To avoid the nuisance of carriages on such roads the habit prevailed of travelling on horseback; but then it was necessary to go well armed, and, if possible, in company, for the country was infested with highwaymen. The adventures of horsemen were commonly as numerous and exciting as those of the folk who used carriages, though mails and carriages were also frequently stopped by the highwaymen of the day. To abate the difficulties of the road, on the Restoration the turnpike system was adopted—a new era in road-making—and what were called flying coaches were put on the amended ways, which conveyed passengers at a better rate.

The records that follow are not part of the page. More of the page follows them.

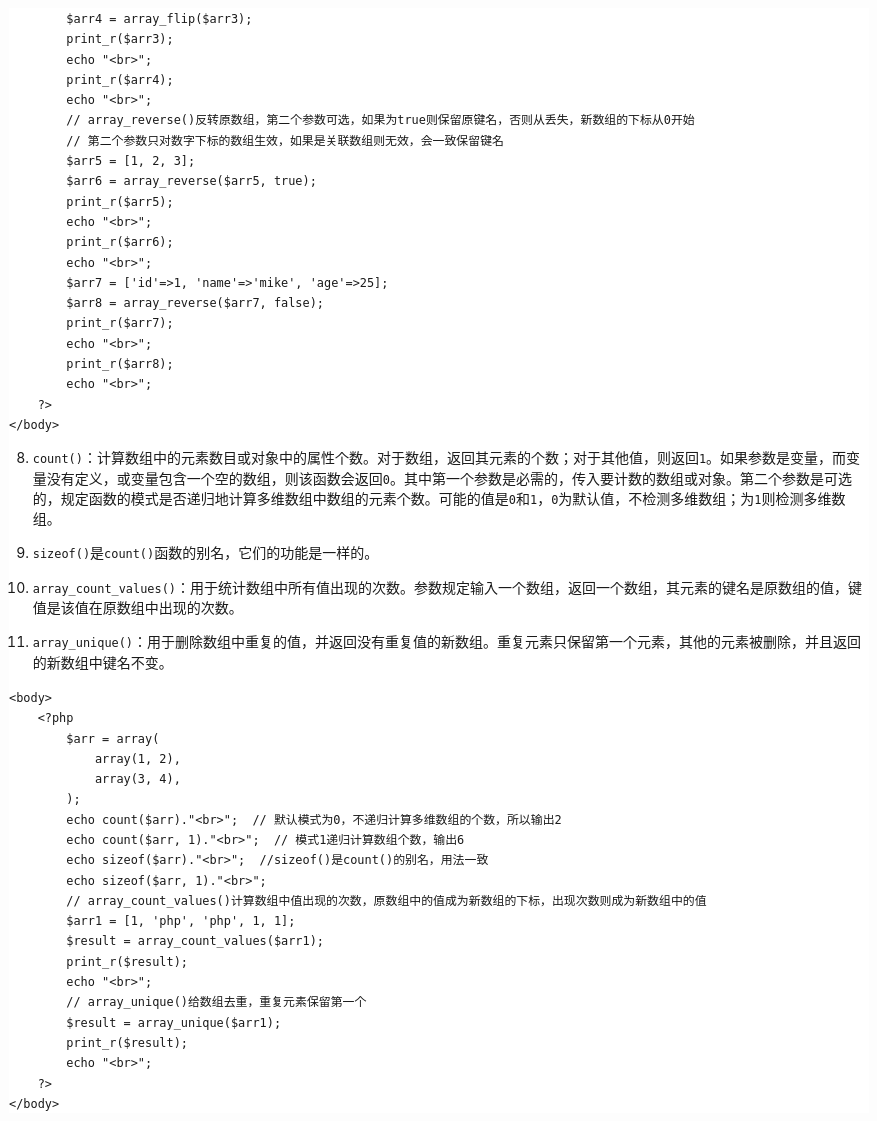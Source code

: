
 ```php+HTML
		$arr4 = array_flip($arr3);
		print_r($arr3);
		echo "<br>";
		print_r($arr4);
		echo "<br>";
		// array_reverse()反转原数组，第二个参数可选，如果为true则保留原键名，否则从丢失，新数组的下标从0开始
		// 第二个参数只对数字下标的数组生效，如果是关联数组则无效，会一致保留键名
		$arr5 = [1, 2, 3];
		$arr6 = array_reverse($arr5, true);
		print_r($arr5);
		echo "<br>";
		print_r($arr6);
		echo "<br>";
		$arr7 = ['id'=>1, 'name'=>'mike', 'age'=>25];
		$arr8 = array_reverse($arr7, false);
		print_r($arr7);
		echo "<br>";
		print_r($arr8);
		echo "<br>";
	?>
</body>
```


8. `count()`：计算数组中的元素数目或对象中的属性个数。对于数组，返回其元素的个数；对于其他值，则返回`1`。如果参数是变量，而变量没有定义，或变量包含一个空的数组，则该函数会返回`0`。其中第一个参数是必需的，传入要计数的数组或对象。第二个参数是可选的，规定函数的模式是否递归地计算多维数组中数组的元素个数。可能的值是`0`和`1`，`0`为默认值，不检测多维数组；为`1`则检测多维数组。

9. `sizeof()`是`count()`函数的别名，它们的功能是一样的。

10. `array_count_values()`：用于统计数组中所有值出现的次数。参数规定输入一个数组，返回一个数组，其元素的键名是原数组的值，键值是该值在原数组中出现的次数。

11. `array_unique()`：用于删除数组中重复的值，并返回没有重复值的新数组。重复元素只保留第一个元素，其他的元素被删除，并且返回的新数组中键名不变。

```php+HTML
<body>
	<?php
		$arr = array(
			array(1, 2),
			array(3, 4),
		);
		echo count($arr)."<br>";  // 默认模式为0，不递归计算多维数组的个数，所以输出2
		echo count($arr, 1)."<br>";  // 模式1递归计算数组个数，输出6
		echo sizeof($arr)."<br>";  //sizeof()是count()的别名，用法一致
		echo sizeof($arr, 1)."<br>";
		// array_count_values()计算数组中值出现的次数，原数组中的值成为新数组的下标，出现次数则成为新数组中的值
		$arr1 = [1, 'php', 'php', 1, 1];
		$result = array_count_values($arr1);
		print_r($result);
		echo "<br>";
		// array_unique()给数组去重，重复元素保留第一个
		$result = array_unique($arr1);
		print_r($result);
		echo "<br>";
	?>
</body>
```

During the Commonwealth, travellers met equally provoking impediments in passing through towns, if they dared to travel on Sundays. There was a fine for such a breach of the Sabbath; and Elwood describes his ludicrous dilemma when riding to a Friends' Meeting on Sunday, on a borrowed horse, with a borrowed hat and great-coat; for his father had locked up his own horse, hat, and coat to keep him from the conventicle. Being stopped and brought before a magistrate, he was ordered to pay the fine; but he replied that he had no money. "You have a good horse, however," observed the magistrate. "That is borrowed," said Elwood. "Well, you have a good great-coat." "That is borrowed, too," added Elwood. "Nay, then, we must have your hat, it is a good one." "That also is borrowed," continued the young Quaker. At which the magistrate, declaring that he never saw such a traveller in his life, who had nothing but what was borrowed, ordered him to be detained till the morrow, and then sent back again.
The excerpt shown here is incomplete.